Peter Delaney - Witch BottleIn popular opinion, the ukulele has certain connotations of gimmickry and tweeness that keep it from being as well used in folk music as its cousins the banjo or the mandolin. While ‘Witch Bottle’ by Peter Delaney doesn’t completely escape this curse, the album does manage repeatedly to transcend the limitations of its instrument of choice.

The sounds on the album are certainly not those of what we may traditionally associate with the ukulele, a smiling native Hawaiian strumming softly on a candle-lit beach while some colouredy-shirted tourists slow-dance in the moonlight. The music on ‘Witch Bottle’ does conjure images of a beach, but one on the west coast of Ireland on a grey drizzly morning, a lone musician quietly playing to himself beneath the rocks and looking off over the Atlantic. In Sleep, Nausea you can almost hear the waves in the intermittent silences.

The good and bad of the album come through in the first three songs. My Eyes Are Blessed is an upbeat song that steers completely away from that tourist-friendly luau stuff and suggests a song-writing talent that is revealed in full flourish on the properly great second track A Maudlin Luna’Ula. The latter song epitomises all the good things about the album, the two main things being accompanying instrumentation (here in the form of a cello) and lyrics that are not just typical love song lyrics but actually interesting, not to mention the fact that it is just musically brilliant.

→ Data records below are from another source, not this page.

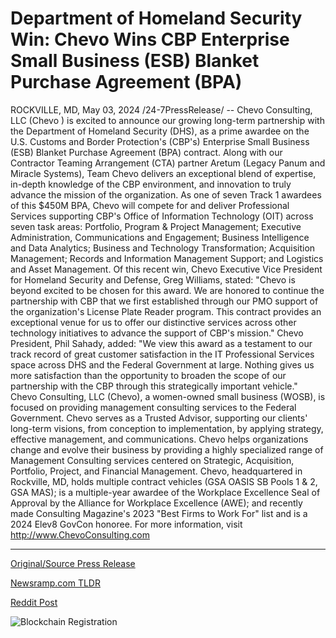 # Department of Homeland Security Win: Chevo Wins CBP Enterprise Small Business (ESB) Blanket Purchase Agreement (BPA)

ROCKVILLE, MD, May 03, 2024 /24-7PressRelease/ -- Chevo Consulting, LLC (Chevo ) is excited to announce our growing long-term partnership with the Department of Homeland Security (DHS), as a prime awardee on the U.S. Customs and Border Protection's (CBP's) Enterprise Small Business (ESB) Blanket Purchase Agreement (BPA) contract. Along with our Contractor Teaming Arrangement (CTA) partner Aretum (Legacy Panum and Miracle Systems), Team Chevo  delivers an exceptional blend of expertise, in-depth knowledge of the CBP environment, and innovation to truly advance the mission of the organization. As one of seven Track 1 awardees of this $450M BPA, Chevo  will compete for and deliver Professional Services supporting CBP's Office of Information Technology (OIT) across seven task areas: Portfolio, Program & Project Management; Executive Administration, Communications and Engagement; Business Intelligence and Data Analytics; Business and Technology Transformation; Acquisition Management; Records and Information Management Support; and Logistics and Asset Management.   Of this recent win, Chevo Executive Vice President for Homeland Security and Defense, Greg Williams, stated: "Chevo  is beyond excited to be chosen for this award. We are honored to continue the partnership with CBP that we first established through our PMO support of the organization's License Plate Reader program. This contract provides an exceptional venue for us to offer our distinctive services across other technology initiatives to advance the support of CBP's mission." Chevo  President, Phil Sahady, added: "We view this award as a testament to our track record of great customer satisfaction in the IT Professional Services space across DHS and the Federal Government at large. Nothing gives us more satisfaction than the opportunity to broaden the scope of our partnership with the CBP through this strategically important vehicle."  Chevo Consulting, LLC (Chevo), a women-owned small business (WOSB), is focused on providing management consulting services to the Federal Government. Chevo serves as a Trusted Advisor, supporting our clients' long-term visions, from conception to implementation, by applying strategy, effective management, and communications. Chevo helps organizations change and evolve their business by providing a highly specialized range of Management Consulting services centered on Strategic, Acquisition, Portfolio, Project, and Financial Management. Chevo, headquartered in Rockville, MD, holds multiple contract vehicles (GSA OASIS SB Pools 1 & 2, GSA MAS); is a multiple-year awardee of the Workplace Excellence Seal of Approval by the Alliance for Workplace Excellence (AWE); and recently made Consulting Magazine's 2023 "Best Firms to Work For" list and is a 2024 Elev8 GovCon honoree.  For more information, visit http://www.ChevoConsulting.com 

---

[Original/Source Press Release](https://www.24-7pressrelease.com/press-release/510589/department-of-homeland-security-win-chevo-wins-cbp-enterprise-small-business-esb-blanket-purchase-agreement-bpa)
                    

[Newsramp.com TLDR](None) 



[Reddit Post](https://www.reddit.com/r/Business_NewsRamp/comments/1cj2igc/chevo_consulting_llc_partners_with_dhs_on_cbps/) 



![Blockchain Registration](https://cdn.newsramp.app/24-7PressRelease/qrcode/245/3/fondgZud.webp)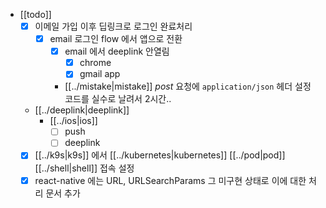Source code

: - [[todo]]
  - [X] 이메일 가입 이후 딥링크로 로그인 완료처리
    - [X] email 로그인 flow 에서 앱으로 전환
      - [X] email 에서 deeplink 안열림
        - [X] chrome
        - [X] gmail app
      - [[../mistake|mistake]] *post* 요청에 `application/json` 헤더 설정 코드를 실수로 날려서 2시간..
  - [[../deeplink|deeplink]]
    - [[../ios|ios]]
      - [ ] push
      - [ ] deeplink
  - [X] [[../k9s|k9s]] 에서 [[../kubernetes|kubernetes]] [[../pod|pod]] [[../shell|shell]] 접속 설정
  - [X] react-native 에는 URL, URLSearchParams 그 미구현 상태로 이에 대한 처리 문서 추가
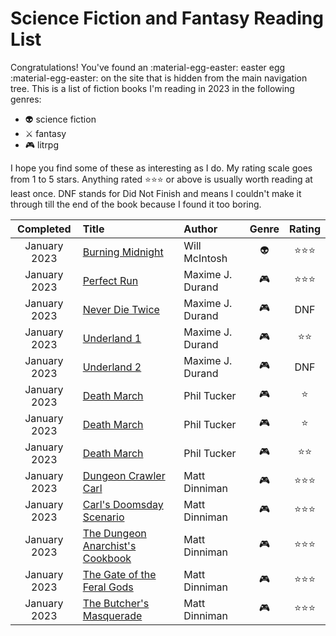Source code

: # Science Fiction and Fantasy Reading List

Congratulations! You've found an :material-egg-easter: easter egg :material-egg-easter: on the site that is hidden from the main navigation tree. This is a list of fiction books I'm reading in 2023 in the following genres:

- :alien: science fiction
- :crossed_swords: fantasy
- :video_game: litrpg

I hope you find some of these as interesting as I do. My rating scale goes from 1 to 5 stars. Anything rated :star::star::star: or above is usually worth reading at least once. DNF stands for Did Not Finish and means I couldn't make it through till the end of the book because I found it too boring.

|  Completed   | Title                                                                                                             | Author           |    Genre     |       Rating       |
| :----------: | :---------------------------------------------------------------------------------------------------------------- | :--------------- | :----------: | :----------------: |
| January 2023 | [Burning Midnight](https://www.goodreads.com/book/show/25489041-burning-midnight)                                 | Will McIntosh    |   :alien:    | :star::star::star: |
| January 2023 | [Perfect Run](https://www.goodreads.com/en/book/show/57065516-the-perfect-run)                                    | Maxime J. Durand | :video_game: | :star::star::star: |
| January 2023 | [Never Die Twice](https://www.goodreads.com/en/book/show/56020891-never-die-twice)                                | Maxime J. Durand | :video_game: |        DNF         |
| January 2023 | [Underland 1](https://www.goodreads.com/book/show/61961369-underland)                                             | Maxime J. Durand | :video_game: |    :star::star:    |
| January 2023 | [Underland 2](https://www.goodreads.com/book/show/62488825-underland-2)                                           | Maxime J. Durand | :video_game: |        DNF         |
| January 2023 | [Death March](https://www.goodreads.com/en/book/show/39980416-death-march)                                        | Phil Tucker      | :video_game: |       :star:       |
| January 2023 | [Death March](https://www.goodreads.com/book/show/41432577-nightmare-keep)                                        | Phil Tucker      | :video_game: |       :star:       |
| January 2023 | [Death March](https://www.goodreads.com/book/show/42120609-killer-dungeon)                                        | Phil Tucker      | :video_game: |    :star::star:    |
| January 2023 | [Dungeon Crawler Carl](https://www.goodreads.com/book/show/54659324-dungeon-crawler-carl)                         | Matt Dinniman    | :video_game: | :star::star::star: |
| January 2023 | [Carl's Doomsday Scenario](https://www.goodreads.com/book/show/56377548-carl-s-doomsday-scenario)                 | Matt Dinniman    | :video_game: | :star::star::star: |
| January 2023 | [The Dungeon Anarchist's Cookbook](https://www.goodreads.com/book/show/57001971-the-dungeon-anarchist-s-cookbook) | Matt Dinniman    | :video_game: | :star::star::star: |
| January 2023 | [The Gate of the Feral Gods](https://www.goodreads.com/book/show/57905101-the-gate-of-the-feral-gods)             | Matt Dinniman    | :video_game: | :star::star::star: |
| January 2023 | [The Butcher's Masquerade](https://www.goodreads.com/book/show/60233239-the-butcher-s-masquerade)                 | Matt Dinniman    | :video_game: | :star::star::star: |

In contrast the album’s third song, Closing The Fold is the best example of what is wrong with the ukulele. Peter sings in a kind of melancholy tone about an old friend or family member who is now estranged, over a riff that can only be described as sickly sweet. It feels a bit like walking down a street thinking seriously and regretfully about a lost friend while some annoying little clown is jumping around you pulling stupid faces. It gets old very quickly and it is the great calamity of the instrument because it is not a bad song at all, and if it was played on a guitar it would not have that awful quality.

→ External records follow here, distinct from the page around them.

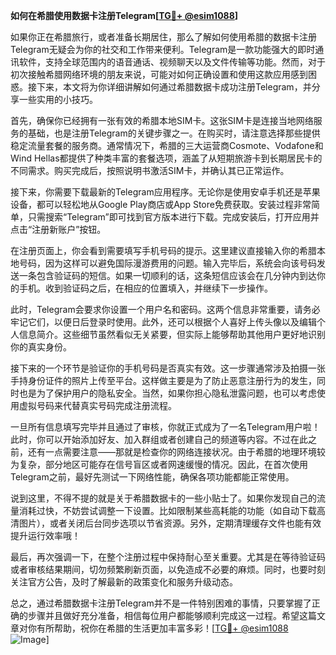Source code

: **如何在希腊使用数据卡注册Telegram[[TG💪+ @esim1088](https://t.me/s/esim1088)]**

如果你正在希腊旅行，或者准备长期居住，那么了解如何使用希腊的数据卡注册Telegram无疑会为你的社交和工作带来便利。Telegram是一款功能强大的即时通讯软件，支持全球范围内的语音通话、视频聊天以及文件传输等功能。然而，对于初次接触希腊网络环境的朋友来说，可能对如何正确设置和使用这款应用感到困惑。接下来，本文将为你详细讲解如何通过希腊数据卡成功注册Telegram，并分享一些实用的小技巧。

首先，确保你已经拥有一张有效的希腊本地SIM卡。这张SIM卡是连接当地网络服务的基础，也是注册Telegram的关键步骤之一。在购买时，请注意选择那些提供稳定流量套餐的服务商。通常情况下，希腊的三大运营商Cosmote、Vodafone和Wind Hellas都提供了种类丰富的套餐选项，涵盖了从短期旅游卡到长期居民卡的不同需求。购买完成后，按照说明书激活SIM卡，并确认其已正常运作。

接下来，你需要下载最新的Telegram应用程序。无论你是使用安卓手机还是苹果设备，都可以轻松地从Google Play商店或App Store免费获取。安装过程非常简单，只需搜索“Telegram”即可找到官方版本进行下载。完成安装后，打开应用并点击“注册新账户”按钮。

在注册页面上，你会看到需要填写手机号码的提示。这里建议直接输入你的希腊本地号码，因为这样可以避免国际漫游费用的问题。输入完毕后，系统会向该号码发送一条包含验证码的短信。如果一切顺利的话，这条短信应该会在几分钟内到达你的手机。收到验证码之后，在相应的位置填入，并继续下一步操作。

此时，Telegram会要求你设置一个用户名和密码。这两个信息非常重要，请务必牢记它们，以便日后登录时使用。此外，还可以根据个人喜好上传头像以及编辑个人信息简介。这些细节虽然看似无关紧要，但实际上能够帮助其他用户更好地识别你的真实身份。

接下来的一个环节是验证你的手机号码是否真实有效。这一步骤通常涉及拍摄一张手持身份证件的照片上传至平台。这样做主要是为了防止恶意注册行为的发生，同时也是为了保护用户的隐私安全。当然，如果你担心隐私泄露问题，也可以考虑使用虚拟号码来代替真实号码完成注册流程。

一旦所有信息填写完毕并且通过了审核，你就正式成为了一名Telegram用户啦！此时，你可以开始添加好友、加入群组或者创建自己的频道等内容。不过在此之前，还有一点需要注意——那就是检查你的网络连接状况。由于希腊的地理环境较为复杂，部分地区可能存在信号盲区或者网速缓慢的情况。因此，在首次使用Telegram之前，最好先测试一下网络性能，确保各项功能都能正常使用。

说到这里，不得不提的就是关于希腊数据卡的一些小贴士了。如果你发现自己的流量消耗过快，不妨尝试调整一下设置。比如限制某些高耗能的功能（如自动下载高清图片），或者关闭后台同步选项以节省资源。另外，定期清理缓存文件也能有效提升运行效率哦！

最后，再次强调一下，在整个注册过程中保持耐心至关重要。尤其是在等待验证码或者审核结果期间，切勿频繁刷新页面，以免造成不必要的麻烦。同时，也要时刻关注官方公告，及时了解最新的政策变化和服务升级动态。

总之，通过希腊数据卡注册Telegram并不是一件特别困难的事情，只要掌握了正确的步骤并且做好充分准备，相信每位用户都能够顺利完成这一过程。希望这篇文章对你有所帮助，祝你在希腊的生活更加丰富多彩！[[TG💪+ @esim1088](https://t.me/s/esim1088) ![Image](https://i.postimg.cc/4NQfJmqS/Snipaste-2025-05-13-00-14-12.png)]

The limitations of having a whole album of ukulele songs do arise from time to time, for example in the epic revenge song A Drab Remaking, a 7 minute 20 second song about women claiming revenge against the sexual aggression of men. While being a rare and insightful piece of storytelling, it isn’t until almost two-thirds into the song when a small bit of percussion and accordion come in that it goes beyond good to really attention-grabbing.

Lyrically it must be one of the most interesting Irish albums in a while. Between the words themselves and Peter’s singing voice it is the kind of album you will listen to again just to hear the what is being said. From A Maudlin Luna’Ula the lyrics “he’s always looking at you/he will steal you away/to his home up in the black sky” say so much about the singer’s feelings of jealousy and mistrust, and it takes the song beyond its simple musical brilliance. It is the same for the whole album and besides the bits of musical repetitiveness Peter Delaney has a real top notch record on his hands here.